Give back the line in the listing below that contains "对于新产品或依赖于新技术的安" and all remaining lines, retyped exactly, through the last line.
<<<<
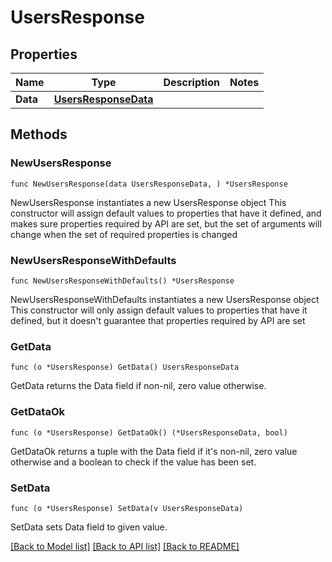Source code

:# UsersResponse

## Properties

Name | Type | Description | Notes
------------ | ------------- | ------------- | -------------
**Data** | [**UsersResponseData**](UsersResponseData.md) |  | 

## Methods

### NewUsersResponse

`func NewUsersResponse(data UsersResponseData, ) *UsersResponse`

NewUsersResponse instantiates a new UsersResponse object
This constructor will assign default values to properties that have it defined,
and makes sure properties required by API are set, but the set of arguments
will change when the set of required properties is changed

### NewUsersResponseWithDefaults

`func NewUsersResponseWithDefaults() *UsersResponse`

NewUsersResponseWithDefaults instantiates a new UsersResponse object
This constructor will only assign default values to properties that have it defined,
but it doesn't guarantee that properties required by API are set

### GetData

`func (o *UsersResponse) GetData() UsersResponseData`

GetData returns the Data field if non-nil, zero value otherwise.

### GetDataOk

`func (o *UsersResponse) GetDataOk() (*UsersResponseData, bool)`

GetDataOk returns a tuple with the Data field if it's non-nil, zero value otherwise
and a boolean to check if the value has been set.

### SetData

`func (o *UsersResponse) SetData(v UsersResponseData)`

SetData sets Data field to given value.



[[Back to Model list]](../README.md#documentation-for-models) [[Back to API list]](../README.md#documentation-for-api-endpoints) [[Back to README]](../README.md)


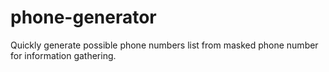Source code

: # phone-generator
Quickly generate possible phone numbers list from masked phone number for information gathering.
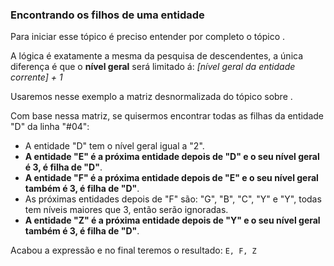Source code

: ### Encontrando os filhos de uma entidade <header-set anchor-name="search-find-children" />

Para iniciar esse tópico é preciso entender por completo o tópico <anchor-get name="search-find-descendants" />.

A lógica é exatamente a mesma da pesquisa de descendentes, a única diferença é que o **nível geral** será limitado á: _[nível geral da entidade corrente] + 1_

Usaremos nesse exemplo a <anchor-get name="sample-matrix-desnormalizated">matriz desnormalizada</anchor-get> do tópico sobre <anchor-get name="search-deep" />.

Com base nessa matriz, se quisermos encontrar todas as filhas da entidade "D" da linha "#04":

* A entidade "D" tem o nível geral igual a "2".
* **A entidade "E" é a próxima entidade depois de "D" e o seu nível geral é 3, é filha de "D"**.
* **A entidade "F" é a próxima entidade depois de "E" e o seu nível geral também é 3, é filha de "D"**.
* As próximas entidades depois de "F" são: "G", "B", "C", "Y" e "Y", todas tem níveis maiores que 3, então serão ignoradas.
* **A entidade "Z" é a próxima entidade depois de "Y" e o seu nível geral também é 3, é filha de "D"**.

Acabou a expressão e no final teremos o resultado: `E, F, Z`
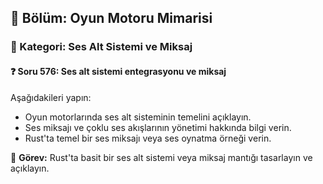 ## 📘 Bölüm: Oyun Motoru Mimarisi
### 🔹 Kategori: Ses Alt Sistemi ve Miksaj
#### ❓ Soru 576: Ses alt sistemi entegrasyonu ve miksaj

Aşağıdakileri yapın:

- Oyun motorlarında ses alt sisteminin temelini açıklayın.
- Ses miksajı ve çoklu ses akışlarının yönetimi hakkında bilgi verin.
- Rust'ta temel bir ses miksajı veya ses oynatma örneği verin.

🔧 **Görev:** Rust'ta basit bir ses alt sistemi veya miksaj mantığı tasarlayın ve açıklayın.
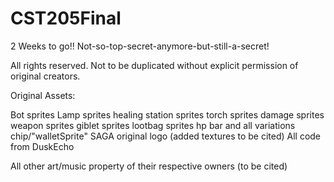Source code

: # CST205Final
2 Weeks to go!! Not-so-top-secret-anymore-but-still-a-secret!

All rights reserved.  Not to be duplicated without explicit permission of original creators.

Original Assets:

Bot sprites
Lamp sprites
healing station sprites
torch sprites
damage sprites
weapon sprites
giblet sprites
lootbag sprites
hp bar and all variations
chip/"walletSprite"
SAGA original logo (added textures to be cited)
All code from DuskEcho

All other art/music property of their respective owners (to be cited)
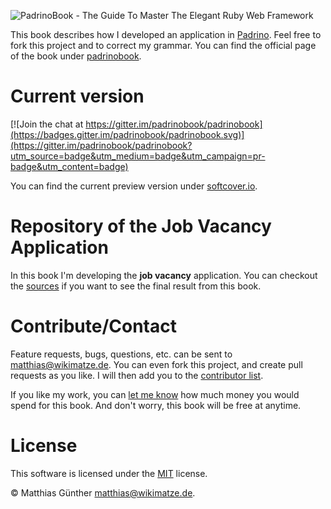 ![PadrinoBook - The Guide To Master The Elegant Ruby Web Framework](https://raw.githubusercontent.com/wikimatze/padrinobook/master/images/logo.png "PadrinoBook - The Guide To Master The Elegant Ruby Web Framework")

This book describes how I developed an application in [Padrino](http://www.padrinorb.com/). Feel free to fork this project and to correct my grammar. You can find the official page of the book under [padrinobook](http://padrinobook.com/).


# Current version

[![Join the chat at https://gitter.im/padrinobook/padrinobook](https://badges.gitter.im/padrinobook/padrinobook.svg)](https://gitter.im/padrinobook/padrinobook?utm_source=badge&utm_medium=badge&utm_campaign=pr-badge&utm_content=badge)

You can find the current preview version under [softcover.io](https://www.softcover.io/downloads/fd219c19/padrinobook).


# Repository of the Job Vacancy Application

In this book I'm developing the **job vacancy** application. You can checkout the [sources](https://github.com/wikimatze/job-vacancy) if you want to see the final result from this book.


# Contribute/Contact

Feature requests, bugs, questions, etc. can be sent to <matthias@wikimatze.de>. You can even fork this project,
and create pull requests as you like. I will then add you to the [contributor list](http://leanpub.com/padrinobook).


If you like my work, you can [let me know](http://leanpub.com/padrinobook) how much money you would spend for this book. And
don't worry, this book will be free at anytime.


# License

This software is licensed under the [MIT](http://en.wikipedia.org/wiki/MIT_License) license.

© Matthias Günther <matthias@wikimatze.de>.

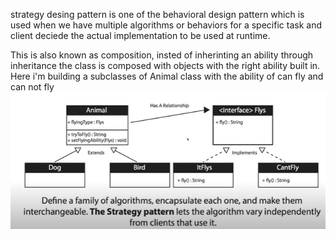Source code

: strategy desing pattern is one of the behavioral design pattern which is used when we have multiple algorithms or behaviors for a specific task and client deciede the actual implementation to be used at runtime. 

This is also known as composition, insted of inherinting an ability through inheritance the class is composed with objects with the right ability built in.   
Here i'm building  a subclasses of Animal class with the ability of can fly and can not fly
<img src="strategy pattern UML.PNG" >
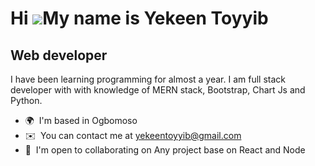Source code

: Hi ![](https://user-images.githubusercontent.com/18350557/176309783-0785949b-9127-417c-8b55-ab5a4333674e.gif)My name is Yekeen Toyyib
=====================================================================================================================================

Web developer
-------------

I have been learning programming for almost a year. I am full stack developer with with knowledge of MERN stack, Bootstrap, Chart Js and Python.

*   🌍  I'm based in Ogbomoso
*   ✉️  You can contact me at [yekeentoyyib@gmail.com](mailto:yekeentoyyib@gmail.com)
*   🤝  I'm open to collaborating on Any project base on React and Node
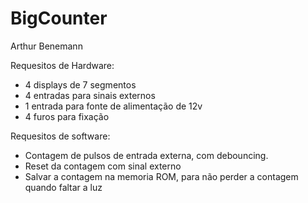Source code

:BigCounter
==========
Arthur Benemann

Requesitos de Hardware:
- 4 displays de 7 segmentos
- 4 entradas para sinais externos
- 1 entrada para fonte de alimentação de 12v
- 4 furos para fixação

Requesitos de software:
- Contagem de pulsos de entrada externa, com debouncing.
- Reset da contagem com sinal externo
- Salvar a contagem na memoria ROM, para não perder a contagem quando faltar a luz


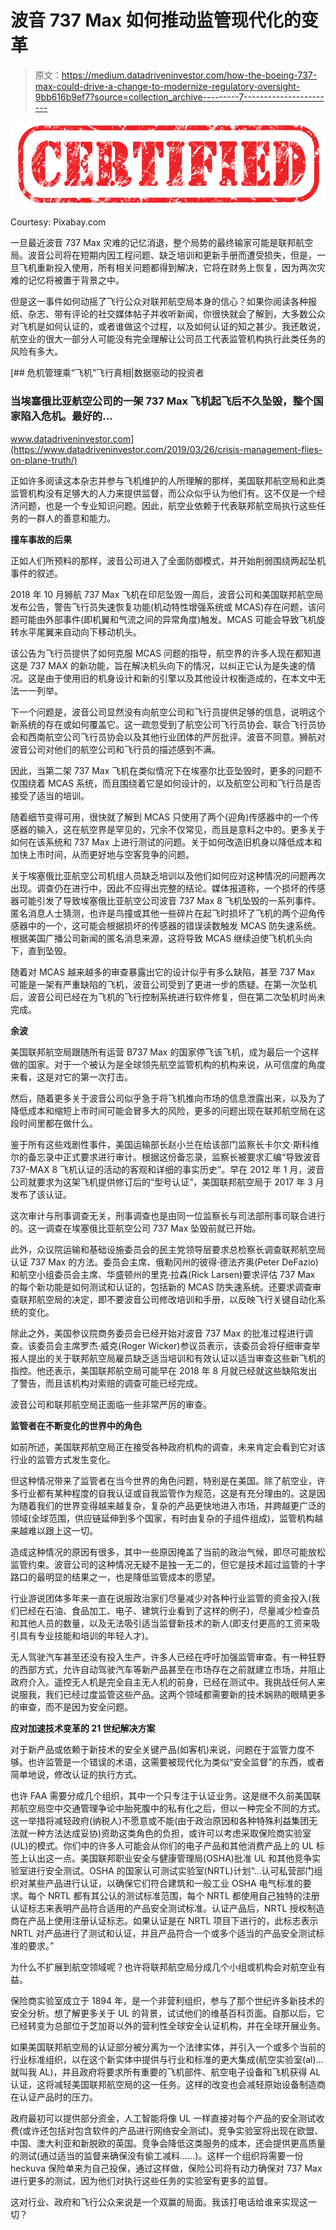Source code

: # 波音 737 Max 如何推动监管现代化的变革

> 原文：<https://medium.datadriveninvestor.com/how-the-boeing-737-max-could-drive-a-change-to-modernize-regulatory-oversight-9bb616b9ef7?source=collection_archive---------7----------------------->

![](img/0473c2049357b7d90fbfe194b0d345c1.png)

Courtesy: Pixabay.com

一旦最近波音 737 Max 灾难的记忆消退，整个局势的最终输家可能是联邦航空局。波音公司将在短期内因工程问题、缺乏培训和更新手册而遭受损失，但是，一旦飞机重新投入使用，所有相关问题都得到解决，它将在财务上恢复，因为两次灾难的记忆将被置于背景之中。

但是这一事件如何动摇了飞行公众对联邦航空局本身的信心？如果你阅读各种报纸、杂志、带有评论的社交媒体帖子并收听新闻，你很快就会了解到，大多数公众对飞机是如何认证的，或者谁做这个过程，以及如何认证的知之甚少。我还敢说，航空业的很大一部分人可能没有完全理解让公司员工代表监管机构执行此类任务的风险有多大。

[](https://www.datadriveninvestor.com/2019/03/26/crisis-management-flies-on-plane-truth/) [## 危机管理乘“飞机”飞行真相|数据驱动的投资者

### 当埃塞俄比亚航空公司的一架 737 Max 飞机起飞后不久坠毁，整个国家陷入危机。最好的…

www.datadriveninvestor.com](https://www.datadriveninvestor.com/2019/03/26/crisis-management-flies-on-plane-truth/) 

正如许多阅读这本杂志并参与飞机维护的人所理解的那样，美国联邦航空局和此类监管机构没有足够大的人力来提供监督，而公众似乎认为他们有。这不仅是一个经济问题，也是一个专业知识问题。因此，航空业依赖于代表联邦航空局执行这些任务的一群人的善意和能力。

**撞车事故的后果**

正如人们所预料的那样，波音公司进入了全面防御模式，并开始削弱围绕两起坠机事件的叙述。

2018 年 10 月狮航 737 Max 飞机在印尼坠毁一周后，波音公司和美国联邦航空局发布公告，警告飞行员失速恢复功能(机动特性增强系统或 MCAS)存在问题，该问题可能由外部事件(即机翼和气流之间的异常角度)触发。MCAS 可能会导致飞机旋转水平尾翼来自动向下移动机头。

该公告为飞行员提供了如何克服 MCAS 问题的指导，航空界的许多人现在都知道这是 737 MAX 的新功能，旨在解决机头向下的情况，以纠正它认为是失速的情况。这是由于使用旧的机身设计和新的引擎以及其他设计权衡造成的，在本文中无法一一列举。

下一个问题是，波音公司显然没有向航空公司和飞行员提供足够的信息，说明这个新系统的存在或如何覆盖它。这一疏忽受到了航空公司飞行员协会、联合飞行员协会和西南航空公司飞行员协会以及其他行业团体的严厉批评。波音不同意。狮航对波音公司对他们的航空公司和飞行员的描述感到不满。

因此，当第二架 737 Max 飞机在类似情况下在埃塞尔比亚坠毁时，更多的问题不仅围绕着 MCAS 系统，而且围绕着它是如何设计的，以及航空公司和飞行员是否接受了适当的培训。

随着细节变得可用，很快就了解到 MCAS 只使用了两个(迎角)传感器中的一个传感器的输入，这在航空界是罕见的，冗余不仅常见，而且是意料之中的。更多关于如何在该系统和 737 Max 上进行测试的问题。关于如何改造旧机身以降低成本和加快上市时间，从而更好地与空客竞争的问题。

关于埃塞俄比亚航空公司机组人员缺乏培训以及他们如何应对这种情况的问题再次出现。调查仍在进行中，因此不应得出完整的结论。媒体报道称，一个损坏的传感器可能引发了导致埃塞俄比亚航空公司波音 737 Max 8 飞机坠毁的一系列事件。匿名消息人士猜测，也许是鸟撞或其他一些碎片在起飞时损坏了飞机的两个迎角传感器中的一个，这可能会根据损坏的传感器的错误读数触发 MCAS 防失速系统。根据美国广播公司新闻的匿名消息来源，这将导致 MCAS 继续迫使飞机机头向下，直到坠毁。

随着对 MCAS 越来越多的审查暴露出它的设计似乎有多么缺陷，甚至 737 Max 可能是一架有严重缺陷的飞机，波音公司受到了更进一步的质疑。在第一次坠机后，波音公司已经在为飞机的飞行控制系统进行软件修复，但在第二次坠机时尚未完成。

**余波**

美国联邦航空局跟随所有运营 B737 Max 的国家停飞该飞机，成为最后一个这样做的国家。对于一个被认为是全球领先航空监管机构的机构来说，从可信度的角度来看，这是对它的第一次打击。

然后，随着更多关于波音公司似乎急于将飞机推向市场的信息泄露出来，以及为了降低成本和缩短上市时间可能会冒多大的风险，更多的问题出现在联邦航空局在这段时间里都在做什么。

鉴于所有这些戏剧性事件，美国运输部长赵小兰在给该部门监察长卡尔文·斯科维尔的备忘录中正式要求进行审计。根据这份备忘录，监察长被要求汇编“导致波音 737-MAX 8 飞机认证的活动的客观和详细的事实历史”。早在 2012 年 1 月，波音公司就要求为这架飞机提供修订后的“型号认证”，美国联邦航空局于 2017 年 3 月发布了该认证。

这次审计与刑事调查无关，刑事调查也是由同一位监察长与司法部刑事司联合进行的。这一调查在埃塞俄比亚航空公司 737 Max 坠毁前就已开始。

此外，众议院运输和基础设施委员会的民主党领导层要求总检察长调查联邦航空局认证 737 Max 的方法。委员会主席、俄勒冈州的彼得·德法齐奥(Peter DeFazio)和航空小组委员会主席、华盛顿州的里克·拉森(Rick Larsen)要求评估 737 Max 的每个新功能是如何测试和认证的，包括新的 MCAS 防失速系统。还要求调查审查联邦航空局的决定，即不要波音公司修改培训和手册，以反映飞行关键自动化系统的变化。

除此之外，美国参议院商务委员会已经开始对波音 737 Max 的批准过程进行调查。该委员会主席罗杰·威克(Roger Wicker)参议员表示，该委员会将仔细审查举报人提出的关于联邦航空局雇员缺乏适当培训和有效认证以适当审查这些新飞机的指控。他还表示，美国联邦航空局可能早在 2018 年 8 月就已经就这些缺陷发出了警告，而且该机构对索赔的调查可能已经完成。

波音公司和联邦航空局正面临一些非常严厉的审查。

**监管者在不断变化的世界中的角色**

如前所述，美国联邦航空局正在接受各种政府机构的调查，未来肯定会看到它对该行业的监管方式发生变化。

但这种情况带来了监管者在当今世界的角色问题，特别是在美国。除了航空业，许多行业都有某种程度的自我认证或自我监管作为规范，这是有充分理由的。这是因为随着我们的世界变得越来越复杂，复杂的产品更快地进入市场，并跨越更广泛的领域(全球范围，供应链延伸到多个国家，有时由复杂的子组件组成)，监管机构越来越难以跟上这一切。

造成这种情况的原因有很多，其中一些原因掩盖了当前的政治气候，即尽可能放松监管约束。波音公司的这种情况无疑不是独一无二的，但它是技术超过监管的十字路口的最明显的结果之一，也是降低监管成本的愿望。

行业游说团体多年来一直在说服政治家们尽量减少对各种行业监管的资金投入(我们已经在石油、食品加工、电子、建筑行业看到了这样的例子)，尽量减少检查员和其他人员的数量，以及无法吸引适当监督新技术的新人(即支付更高的工资来吸引具有专业技能和培训的年轻人才)。

无人驾驶汽车甚至还没有投入生产，许多人已经在呼吁加强监管审查。有一种狂野的西部方式，允许自动驾驶汽车等新产品甚至在市场存在之前就建立市场，并阻止政府介入。遥控无人机是完全自主无人机的前身，已经在测试中。我挑战任何人来说服我，我们已经过度监管这些产品。这两个领域都需要新的技术娴熟的眼睛更多的审查，而不是因为安全问题。

**应对加速技术变革的 21 世纪解决方案**

对于新产品或依赖于新技术的安全关键产品(如客机)来说，问题在于监管力度不够。也许监管是一个错误的术语，这需要被现代化为类似“安全监督”的东西，或者简单地说，修改认证的执行方式。

也许 FAA 需要分成几个组织，其中一个只专注于认证业务。这是继不久前美国联邦航空局空中交通管理争论中胎死腹中的私有化之后，但以一种完全不同的方式。这一举措将减轻政府(纳税人)不愿意或不能(由于政治原因和各种特殊利益集团无法就一种方法达成妥协)资助这类角色的负担，或许可以考虑采取保险商实验室(UL)的模式。你们中的许多人可能会从你们的电子产品和其他消费产品上的 UL 标签上认出这一点。美国联邦职业安全与健康管理局(OSHA)批准 UL 和其他竞争实验室进行安全测试。OSHA 的国家认可测试实验室(NRTL)计划“…认可私营部门组织对某些产品进行认证，以确保它们符合建筑和一般工业 OSHA 电气标准的要求。每个 NRTL 都有其公认的测试标准范围，每个 NRTL 都使用自己独特的注册认证标志来表明产品符合适用的产品安全测试标准。认证产品后，NRTL 授权制造商在产品上使用注册认证标志。如果认证是在 NRTL 项目下进行的，此标志表示 NRTL 对产品进行了测试和认证，并且产品符合一个或多个适当的产品安全测试标准的要求。”

为什么不扩展到航空领域呢？也许将联邦航空局分成几个小组或机构会对航空业有益。

保险商实验室成立于 1894 年，是一个非营利组织，参与了那个世纪许多新技术的安全分析。想了解更多关于 UL 的背景，试试他们的维基百科页面。自那以后，它已经转变为总部位于芝加哥以外的营利性全球安全认证机构，并在全球开展业务。

如果美国联邦航空局的认证部分被分离为一个法律实体，并引入一个或多个当前的行业标准组织，以在这个新实体中提供与行业和标准的更大集成(航空实验室(al)…就叫我 AL)，并且政府将要求所有重要的飞机部件、航空电子设备和飞机获得 AL 认证，这将减轻美国联邦航空局的这一任务。这样的改变也会减轻原始设备制造商在认证产品时的压力。

政府最初可以提供部分资金，人工智能将像 UL 一样直接对每个产品的安全测试收费(或许还包括对包含软件的产品进行网络安全测试)。竞争实验室将出现在欧盟、中国、澳大利亚和新脱欧的英国。竞争会降低这类服务的成本，还会提供更高质量的测试(通过适当的监督来确保没有偷工减料……)。这样一个组织将需要一份 heckuva 保险单来为自己投保，通过这样做，保险公司将有动力确保对 737 Max 进行更多的测试，因为他们对执行这些任务的实验室有更多的监督。

这对行业、政府和飞行公众来说是一个双赢的局面。我该打电话给谁来实现这一切？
>>>>
* [RESULT]:
对于新产品或依赖于新技术的安全关键产品(如客机)来说，问题在于监管力度不够。也许监管是一个错误的术语，这需要被现代化为类似“安全监督”的东西，或者简单地说，修改认证的执行方式。

也许 FAA 需要分成几个组织，其中一个只专注于认证业务。这是继不久前美国联邦航空局空中交通管理争论中胎死腹中的私有化之后，但以一种完全不同的方式。这一举措将减轻政府(纳税人)不愿意或不能(由于政治原因和各种特殊利益集团无法就一种方法达成妥协)资助这类角色的负担，或许可以考虑采取保险商实验室(UL)的模式。你们中的许多人可能会从你们的电子产品和其他消费产品上的 UL 标签上认出这一点。美国联邦职业安全与健康管理局(OSHA)批准 UL 和其他竞争实验室进行安全测试。OSHA 的国家认可测试实验室(NRTL)计划“…认可私营部门组织对某些产品进行认证，以确保它们符合建筑和一般工业 OSHA 电气标准的要求。每个 NRTL 都有其公认的测试标准范围，每个 NRTL 都使用自己独特的注册认证标志来表明产品符合适用的产品安全测试标准。认证产品后，NRTL 授权制造商在产品上使用注册认证标志。如果认证是在 NRTL 项目下进行的，此标志表示 NRTL 对产品进行了测试和认证，并且产品符合一个或多个适当的产品安全测试标准的要求。”

为什么不扩展到航空领域呢？也许将联邦航空局分成几个小组或机构会对航空业有益。

保险商实验室成立于 1894 年，是一个非营利组织，参与了那个世纪许多新技术的安全分析。想了解更多关于 UL 的背景，试试他们的维基百科页面。自那以后，它已经转变为总部位于芝加哥以外的营利性全球安全认证机构，并在全球开展业务。

如果美国联邦航空局的认证部分被分离为一个法律实体，并引入一个或多个当前的行业标准组织，以在这个新实体中提供与行业和标准的更大集成(航空实验室(al)…就叫我 AL)，并且政府将要求所有重要的飞机部件、航空电子设备和飞机获得 AL 认证，这将减轻美国联邦航空局的这一任务。这样的改变也会减轻原始设备制造商在认证产品时的压力。

政府最初可以提供部分资金，人工智能将像 UL 一样直接对每个产品的安全测试收费(或许还包括对包含软件的产品进行网络安全测试)。竞争实验室将出现在欧盟、中国、澳大利亚和新脱欧的英国。竞争会降低这类服务的成本，还会提供更高质量的测试(通过适当的监督来确保没有偷工减料……)。这样一个组织将需要一份 heckuva 保险单来为自己投保，通过这样做，保险公司将有动力确保对 737 Max 进行更多的测试，因为他们对执行这些任务的实验室有更多的监督。

这对行业、政府和飞行公众来说是一个双赢的局面。我该打电话给谁来实现这一切？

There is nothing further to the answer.